Hence asking a few more questions to see what are the normal steps taken in
such situations.
(I did search a few of them on the Internet but could not find anything
good).
Any pointers provided here will help us resolve a little more quickly.


1) Is there a conclusive way to know about the memory leaks?
  How does Solr ensure with each release that there are no memory leaks?
  With a heap 24gb (-Xmx parameter), I sometimes see GC pauses of about 1
second now.
  Looks like we will need to scale it down.
  Total VM memory is 92gb and Solr is the only process running on it.

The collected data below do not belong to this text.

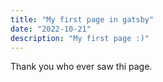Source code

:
 ```yaml
---
title: "My first page in gatsby"
date: "2022-10-21"
description: "My first page :)"
---
```


Thank you who ever saw thi page.
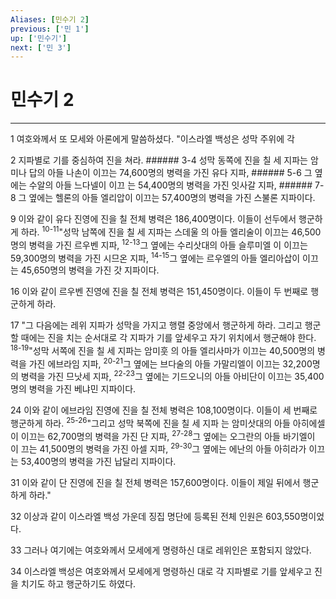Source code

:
 ```yaml
---
Aliases: [민수기 2]
previous: ['민 1']
up: ['민수기']
next: ['민 3']
---
```

# 민수기 2

***


1 여호와께서 또 모세와 아론에게 말씀하셨다. "이스라엘 백성은 성막 주위에 각 

2 지파별로 기를 중심하여 진을 쳐라. ###### 3-4 성막 동쪽에 진을 칠 세 지파는 암미나 답의 아들 나손이 이끄는 74,600명의 병력을 가진 유다 지파, ###### 5-6 그 옆에는 수알의 아들 느다넬이 이끄 는 54,400명의 병력을 가진 잇사갈 지파, ###### 7-8 그 옆에는 헬론의 아들 엘리압이 이끄는 57,400명의 병력을 가진 스불론 지파이다. 

9 이와 같이 유다 진영에 진을 칠 전체 병력은 186,400명이다. 이들이 선두에서 행군하게 하라. <sup class="versenum">10-11</sup>"성막 남쪽에 진을 칠 세 지파는 스데울 의 아들 엘리술이 이끄는 46,500명의 병력을 가진 르우벤 지파, <sup class="versenum">12-13</sup>그 옆에는 수리삿대의 아들 슬루미엘 이 이끄는 59,300명의 병력을 가진 시므온 지파, <sup class="versenum">14-15</sup>그 옆에는 르우엘의 아들 엘리아삽이 이끄는 45,650명의 병력을 가진 갓 지파이다. 

16 이와 같이 르우벤 진영에 진을 칠 전체 병력은 151,450명이다. 이들이 두 번째로 행군하게 하라. 

17 "그 다음에는 레위 지파가 성막을 가지고 행렬 중앙에서 행군하게 하라. 그리고 행군할 때에는 진을 치는 순서대로 각 지파가 기를 앞세우고 자기 위치에서 행군해야 한다. <sup class="versenum">18-19</sup>"성막 서쪽에 진을 칠 세 지파는 암미훗 의 아들 엘리사마가 이끄는 40,500명의 병력을 가진 에브라임 지파, <sup class="versenum">20-21</sup>그 옆에는 브다술의 아들 가말리엘이 이끄는 32,200명의 병력을 가진 므낫세 지파, <sup class="versenum">22-23</sup>그 옆에는 기드오니의 아들 아비단이 이끄는 35,400명의 병력을 가진 베냐민 지파이다. 

24 이와 같이 에브라임 진영에 진을 칠 전체 병력은 108,100명이다. 이들이 세 번째로 행군하게 하라. <sup class="versenum">25-26</sup>"그리고 성막 북쪽에 진을 칠 세 지파 는 암미삿대의 아들 아히에셀이 이끄는 62,700명의 병력을 가진 단 지파, <sup class="versenum">27-28</sup>그 옆에는 오그란의 아들 바기엘이 이 끄는 41,500명의 병력을 가진 아셀 지파, <sup class="versenum">29-30</sup>그 옆에는 에난의 아들 아히라가 이끄 는 53,400명의 병력을 가진 납달리 지파이다. 

31 이와 같이 단 진영에 진을 칠 전체 병력은 157,600명이다. 이들이 제일 뒤에서 행군하게 하라." 

32 이상과 같이 이스라엘 백성 가운데 징집 명단에 등록된 전체 인원은 603,550명이었다. 

33 그러나 여기에는 여호와께서 모세에게 명령하신 대로 레위인은 포함되지 않았다. 

34 이스라엘 백성은 여호와께서 모세에게 명령하신 대로 각 지파별로 기를 앞세우고 진을 치기도 하고 행군하기도 하였다.

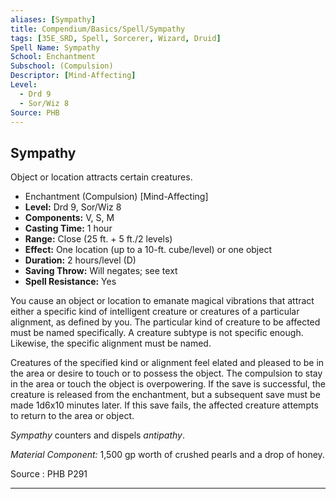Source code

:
 ```yaml
---
aliases: [Sympathy]
title: Compendium/Basics/Spell/Sympathy
tags: [35E_SRD, Spell, Sorcerer, Wizard, Druid]
Spell Name: Sympathy
School: Enchantment
Subschool: (Compulsion)
Descriptor: [Mind-Affecting]
Level:
  - Drd 9
  - Sor/Wiz 8
Source: PHB
---
```



## Sympathy

Object or location attracts certain creatures.

*   Enchantment (Compulsion) [Mind-Affecting]
*   **Level:** Drd 9, Sor/Wiz 8
*   **Components:** V, S, M
*   **Casting Time:** 1 hour
*   **Range:** Close (25 ft. + 5 ft./2 levels)
*   **Effect:** One location (up to a 10-ft. cube/level) or one object
*   **Duration:** 2 hours/level (D)
*   **Saving Throw:** Will negates; see text
*   **Spell Resistance:** Yes

<p>You cause an object or location to emanate magical vibrations that attract either a specific kind of intelligent creature or creatures of a particular alignment, as defined by you. The particular kind of creature to be affected must be named specifically. A creature subtype is not specific enough. Likewise, the specific alignment must be named.</p><p>Creatures of the specified kind or alignment feel elated and pleased to be in the area or desire to touch or to possess the object. The compulsion to stay in the area or touch the object is overpowering. If the save is successful, the creature is released from the enchantment, but a subsequent save must be made 1d6x10 minutes later. If this save fails, the affected creature attempts to return to the area or object.</p><p><i>Sympathy</i> counters and dispels <i>antipathy</i>.</p><p><i>Material Component:</i> 1,500 gp worth of crushed pearls and a drop of honey.</p><p> </p>

Source : PHB P291

---
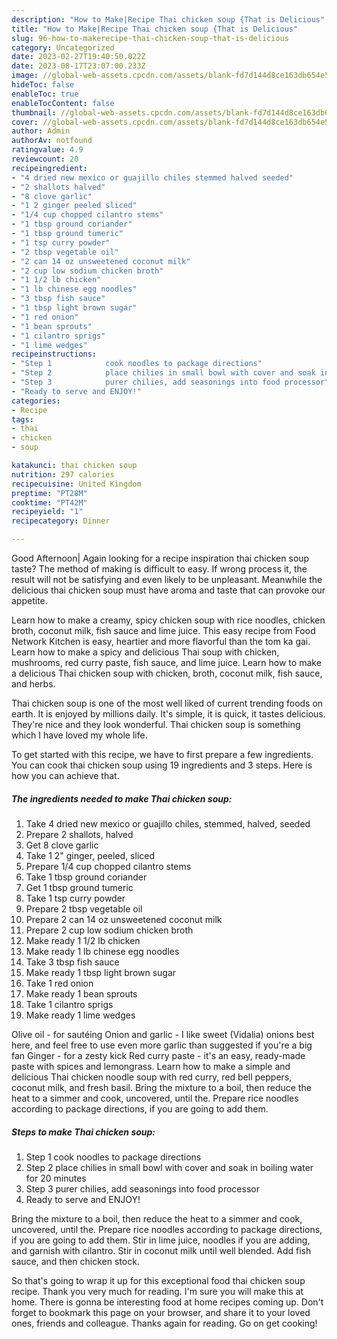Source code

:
 ```yaml
---
description: "How to Make|Recipe Thai chicken soup {That is Delicious"
title: "How to Make|Recipe Thai chicken soup {That is Delicious"
slug: 96-how-to-makerecipe-thai-chicken-soup-that-is-delicious
category: Uncategorized
date: 2023-02-27T19:40:50.022Z
date: 2023-08-17T23:07:00.233Z
image: //global-web-assets.cpcdn.com/assets/blank-fd7d144d8ce163db654e5a02c40b08a2775adb7897d16e4062681dc7e1b2800f.png
hideToc: false
enableToc: true
enableTocContent: false
thumbnail: //global-web-assets.cpcdn.com/assets/blank-fd7d144d8ce163db654e5a02c40b08a2775adb7897d16e4062681dc7e1b2800f.png
cover: //global-web-assets.cpcdn.com/assets/blank-fd7d144d8ce163db654e5a02c40b08a2775adb7897d16e4062681dc7e1b2800f.png
author: Admin
authorAv: notfound
ratingvalue: 4.9
reviewcount: 20
recipeingredient:
- "4 dried new mexico or guajillo chiles stemmed halved seeded"
- "2 shallots halved"
- "8 clove garlic"
- "1 2 ginger peeled sliced"
- "1/4 cup chopped cilantro stems"
- "1 tbsp ground coriander"
- "1 tbsp ground tumeric"
- "1 tsp curry powder"
- "2 tbsp vegetable oil"
- "2 can 14 oz unsweetened coconut milk"
- "2 cup low sodium chicken broth"
- "1 1/2 lb chicken"
- "1 lb chinese egg noodles"
- "3 tbsp fish sauce"
- "1 tbsp light brown sugar"
- "1 red onion"
- "1 bean sprouts"
- "1 cilantro sprigs"
- "1 lime wedges"
recipeinstructions:
- "Step 1            cook noodles to package directions"
- "Step 2            place chilies in small bowl with cover and soak in boiling water for 20 minutes"
- "Step 3            purer chilies, add seasonings into food processor"
- "Ready to serve and ENJOY!"
categories:
- Recipe
tags:
- thai
- chicken
- soup

katakunci: thai chicken soup 
nutrition: 297 calories
recipecuisine: United Kingdom
preptime: "PT28M"
cooktime: "PT42M"
recipeyield: "1"
recipecategory: Dinner

---
```



Good Afternoon| Again looking for a recipe inspiration thai chicken soup taste? The method of making is difficult to easy. If wrong process it, the result will not be satisfying and even likely to be unpleasant. Meanwhile the delicious thai chicken soup must have aroma and taste that can provoke our appetite.





Learn how to make a creamy, spicy chicken soup with rice noodles, chicken broth, coconut milk, fish sauce and lime juice. This easy recipe from Food Network Kitchen is easy, heartier and more flavorful than the tom ka gai. Learn how to make a spicy and delicious Thai soup with chicken, mushrooms, red curry paste, fish sauce, and lime juice. Learn how to make a delicious Thai chicken soup with chicken, broth, coconut milk, fish sauce, and herbs.

Thai chicken soup is one of the most well liked of current trending foods on earth. It is enjoyed by millions daily. It's simple, it is quick, it tastes delicious. They're nice and they look wonderful. Thai chicken soup is something which I have loved my whole life.


To get started with this recipe, we have to first prepare a few ingredients. You can cook thai chicken soup using 19 ingredients and 3 steps. Here is how you can achieve that.

<!--inarticleads1-->

##### The ingredients needed to make Thai chicken soup:

1. Take 4 dried new mexico or guajillo chiles, stemmed, halved, seeded
1. Prepare 2 shallots, halved
1. Get 8 clove garlic
1. Take 1 2&#34; ginger, peeled, sliced
1. Prepare 1/4 cup chopped cilantro stems
1. Take 1 tbsp ground coriander
1. Get 1 tbsp ground tumeric
1. Take 1 tsp curry powder
1. Prepare 2 tbsp vegetable oil
1. Prepare 2 can 14 oz unsweetened coconut milk
1. Prepare 2 cup low sodium chicken broth
1. Make ready 1 1/2 lb chicken
1. Make ready 1 lb chinese egg noodles
1. Take 3 tbsp fish sauce
1. Make ready 1 tbsp light brown sugar
1. Take 1 red onion
1. Make ready 1 bean sprouts
1. Take 1 cilantro sprigs
1. Make ready 1 lime wedges


Olive oil - for sautéing Onion and garlic - I like sweet (Vidalia) onions best here, and feel free to use even more garlic than suggested if you&#39;re a big fan Ginger - for a zesty kick Red curry paste - it&#39;s an easy, ready-made paste with spices and lemongrass. Learn how to make a simple and delicious Thai chicken noodle soup with red curry, red bell peppers, coconut milk, and fresh basil. Bring the mixture to a boil, then reduce the heat to a simmer and cook, uncovered, until the. Prepare rice noodles according to package directions, if you are going to add them. 

<!--inarticleads2-->

##### Steps to make Thai chicken soup:

1. Step 1            cook noodles to package directions
1. Step 2            place chilies in small bowl with cover and soak in boiling water for 20 minutes
1. Step 3            purer chilies, add seasonings into food processor
1. Ready to serve and ENJOY!

Bring the mixture to a boil, then reduce the heat to a simmer and cook, uncovered, until the. Prepare rice noodles according to package directions, if you are going to add them. Stir in lime juice, noodles if you are adding, and garnish with cilantro. Stir in coconut milk until well blended. Add fish sauce, and then chicken stock. 

So that's going to wrap it up for this exceptional food thai chicken soup recipe. Thank you very much for reading. I'm sure you will make this at home. There is gonna be interesting food at home recipes coming up. Don't forget to bookmark this page on your browser, and share it to your loved ones, friends and colleague. Thanks again for reading. Go on get cooking!
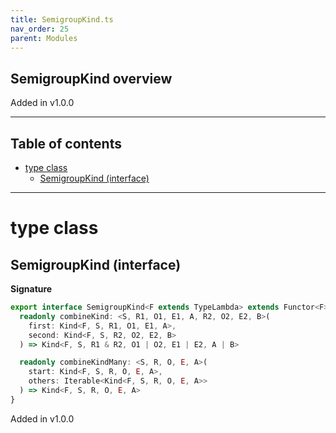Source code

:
 ```yaml
---
title: SemigroupKind.ts
nav_order: 25
parent: Modules
---
```


## SemigroupKind overview

Added in v1.0.0

---

<h2 class="text-delta">Table of contents</h2>

- [type class](#type-class)
  - [SemigroupKind (interface)](#semigroupkind-interface)

---

# type class

## SemigroupKind (interface)

**Signature**

```ts
export interface SemigroupKind<F extends TypeLambda> extends Functor<F> {
  readonly combineKind: <S, R1, O1, E1, A, R2, O2, E2, B>(
    first: Kind<F, S, R1, O1, E1, A>,
    second: Kind<F, S, R2, O2, E2, B>
  ) => Kind<F, S, R1 & R2, O1 | O2, E1 | E2, A | B>

  readonly combineKindMany: <S, R, O, E, A>(
    start: Kind<F, S, R, O, E, A>,
    others: Iterable<Kind<F, S, R, O, E, A>>
  ) => Kind<F, S, R, O, E, A>
}
```

Added in v1.0.0
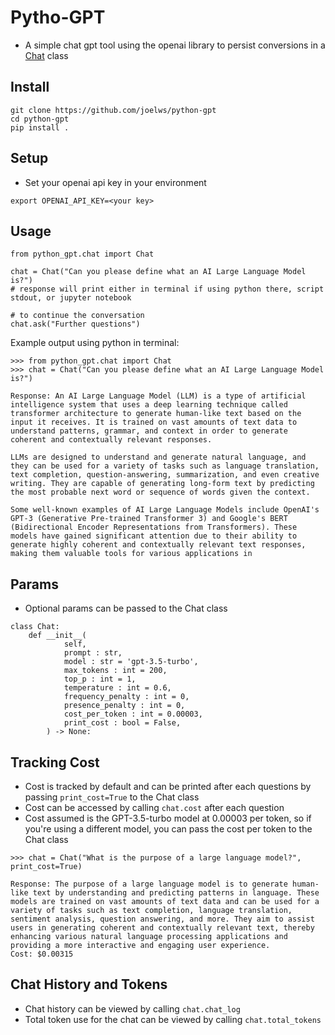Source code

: # Pytho-GPT
- A simple chat gpt tool using the openai library to persist conversions in a [Chat](./python_gpt/chat.py) class

## Install
```
git clone https://github.com/joelws/python-gpt
cd python-gpt
pip install .
```

## Setup
- Set your openai api key in your environment
```
export OPENAI_API_KEY=<your key>
```

## Usage
```
from python_gpt.chat import Chat

chat = Chat("Can you please define what an AI Large Language Model is?")
# response will print either in terminal if using python there, script stdout, or jupyter notebook

# to continue the conversation
chat.ask("Further questions")
```
Example output using python in terminal:
```
>>> from python_gpt.chat import Chat
>>> chat = Chat("Can you please define what an AI Large Language Model is?")
                                                                                                                                               Response: An AI Large Language Model (LLM) is a type of artificial intelligence system that uses a deep learning technique called transformer architecture to generate human-like text based on the input it receives. It is trained on vast amounts of text data to understand patterns, grammar, and context in order to generate coherent and contextually relevant responses.

LLMs are designed to understand and generate natural language, and they can be used for a variety of tasks such as language translation, text completion, question-answering, summarization, and even creative writing. They are capable of generating long-form text by predicting the most probable next word or sequence of words given the context.

Some well-known examples of AI Large Language Models include OpenAI's GPT-3 (Generative Pre-trained Transformer 3) and Google's BERT (Bidirectional Encoder Representations from Transformers). These models have gained significant attention due to their ability to generate highly coherent and contextually relevant text responses, making them valuable tools for various applications in
```

## Params
- Optional params can be passed to the Chat class
```
class Chat:
    def __init__(
            self, 
            prompt : str,
            model : str = 'gpt-3.5-turbo',
            max_tokens : int = 200,
            top_p : int = 1,
            temperature : int = 0.6,
            frequency_penalty : int = 0,
            presence_penalty : int = 0,
            cost_per_token : int = 0.00003,
            print_cost : bool = False,
        ) -> None:
```

## Tracking Cost
- Cost is tracked by default and can be printed after each questions by passing `print_cost=True` to the Chat class
- Cost can be accessed by calling `chat.cost` after each question
- Cost assumed is the GPT-3.5-turbo model at 0.00003 per token, so if you're using a different model, you can pass the cost per token to the Chat class
```
>>> chat = Chat("What is the purpose of a large language model?", print_cost=True)
                                                                                                                    Response: The purpose of a large language model is to generate human-like text by understanding and predicting patterns in language. These models are trained on vast amounts of text data and can be used for a variety of tasks such as text completion, language translation, sentiment analysis, question answering, and more. They aim to assist users in generating coherent and contextually relevant text, thereby enhancing various natural language processing applications and providing a more interactive and engaging user experience.
Cost: $0.00315
```

## Chat History and Tokens
- Chat history can be viewed by calling `chat.chat_log`
- Total token use for the chat can be viewed by calling `chat.total_tokens`
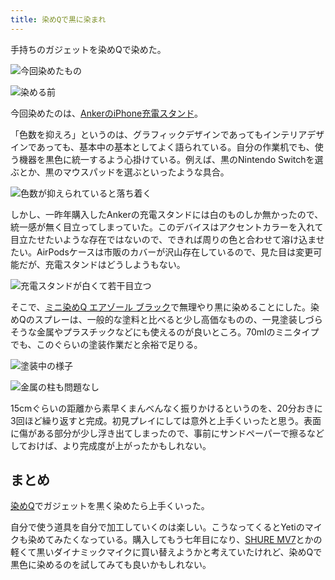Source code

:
 ```yaml
---
title: 染めQで黒に染まれ
---
```

手持ちのガジェットを染めQで染めた。

![](https://lh6.googleusercontent.com/U3fvwX9S0VoxZe4LM4IoaxrBstSaGKSJzPLmEZJa70jnKKYCXAWp2yPKTZJtbuZN8WHcsIvHn8C171QGuR3uqcn0mzh285_RsljmMxojzqdbmSEzWkc1tfUqlDInJlJMtRx_eYgpZYsCKaJGaOESC4_f-CxgUpJdZC9g1QU979Xg7qpuoEvJ9QOJ "今回染めたもの")

![](https://lh4.googleusercontent.com/IBkGuiThqAswSlql8FcHcwQwrOUNdGhckVySmqJucpEDcOmB9AgIAlUyzUSccoiW-8sMF2oJawVYp0JgsrRO5GVspHkaOA3Vci_d_eWtFPXUGFH7Zxf3si3AxZWWtrIsaPFaQuPdRiqYXXScOjTwYBPkQLjuha3hrWhdyEYRhX40BE2-r-ArutFs "染める前")

今回染めたのは、[AnkerのiPhone充電スタンド](https://r7kamura.com/articles/2021-09-06-anker-iphone-stand)。

「色数を抑えろ」というのは、グラフィックデザインであってもインテリアデザインであっても、基本中の基本としてよく語られている。自分の作業机でも、使う機器を黒色に統一するよう心掛けている。例えば、黒のNintendo Switchを選ぶとか、黒のマウスパッドを選ぶといったような具合。

![](https://lh5.googleusercontent.com/GfZCZUqcve5kYCpdVzqMgRY9-gm61gklRHJkitnQQv3zVxsO22riFP6Csd69zXwsXuENBwx-agUkDRSLPAxOzzsRVNWXKPpPi_4TlPnYCWiuWPoCU7YsYUrKxgkVeFJW556oONrYgRQPlPBKks5ORz3e9wOCXNa40WOW2VM6nAgRKJmZrEoMbkkO "色数が抑えられていると落ち着く")

しかし、一昨年購入したAnkerの充電スタンドには白のものしか無かったので、統一感が無く目立ってしまっていた。このデバイスはアクセントカラーを入れて目立たせたいような存在ではないので、できれば周りの色と合わせて溶け込ませたい。AirPodsケースは市販のカバーが沢山存在しているので、見た目は変更可能だが、充電スタンドはどうしようもない。

![](https://lh6.googleusercontent.com/v7JenIn5nRN0J_KgdvDxRaVwilNyK-51MHqMK_xPxr0B3_XSovsQavVIoOo8oGlW96i4dSZPsy3TcNbC4q1KdajGE-oDheMiuATPaQQ9Ip-EPeOjy8XPaJeE7D1tA2XkGGElEGH6aZmJsl4atGw8EPj-s7u4Sjtw_5h3tc0kdrD-5u83wsFRzwp- "充電スタンドが白くて若干目立つ")

そこで、[ミニ染めQ エアゾール ブラック](https://www.amazon.co.jp/dp/B003QMFUKO)で無理やり黒に染めることにした。染めQのスプレーは、一般的な塗料と比べると少し高価なものの、一見塗装しづらそうな金属やプラスチックなどにも使えるのが良いところ。70mlのミニタイプでも、このぐらいの塗装作業だと余裕で足りる。

![](https://lh5.googleusercontent.com/XN4B8OPF-i-M14sx0DOXsmcZhmj0MlrEDCWKy0fx5irX1Jj3qtrNiuRbIay6v5uZlLUhdCqxu9NGErqnVO0lh6j3rmH8ofCQUi4w_Hw7_iDRe1jVVzxLgbQ8Zn9vS5TmFUi2aR4FKlXJC8LpPJCqbIjkI-RTK9Dg8N17easdK1638PvinY_iJkDH "塗装中の様子")

![](https://lh5.googleusercontent.com/jxlKvFmQ2bQV5s-Z5GOZVzJ-ybtwdfeSsAdZxyF8jd5BlWyjblFKaPUOx4sPzYEN5gr0dyZ43UBuTef3WaS7qdoAAvUc0yTeD0F9E12AmvxqYDMkB4TRkvrn9QkSGm0r3v1MugqfHaC5HZ4tZPsDHzDEKocd8F_2U0GBA2SmalvZVigG_YyeLJI2 "金属の柱も問題なし")

15cmぐらいの距離から素早くまんべんなく振りかけるというのを、20分おきに3回ほど繰り返すと完成。初見プレイにしては意外と上手くいったと思う。表面に傷がある部分が少し浮き出てしまったので、事前にサンドペーパーで擦るなどしておけば、より完成度が上がったかもしれない。

まとめ
---

[染めQ](https://www.amazon.co.jp/dp/B003QMFUKO)でガジェットを黒く染めたら上手くいった。

自分で使う道具を自分で加工していくのは楽しい。こうなってくるとYetiのマイクも染めてみたくなっている。購入してもう七年目になり、[SHURE MV7](https://www.amazon.co.jp/dp/B08KY7G1GV)とかの軽くて黒いダイナミックマイクに買い替えようかと考えていたけれど、染めQで黒色に染めるのを試してみても良いかもしれない。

2) How can I know that the zookeeper connectivity to Solr is not good?
  What commands/steps are normally used to resolve this?
  Does Solr has some metrics that share the zookeeper interaction
statistics?


3) In a span of 9 hours, I see:
  4 times: java.net.SocketException: Connection reset
  32 times: java.net.SocketTimeoutException: Read timed out

And several other exceptions that ultimately bring a whole shard down
(leader is recovery-failed and replica is down).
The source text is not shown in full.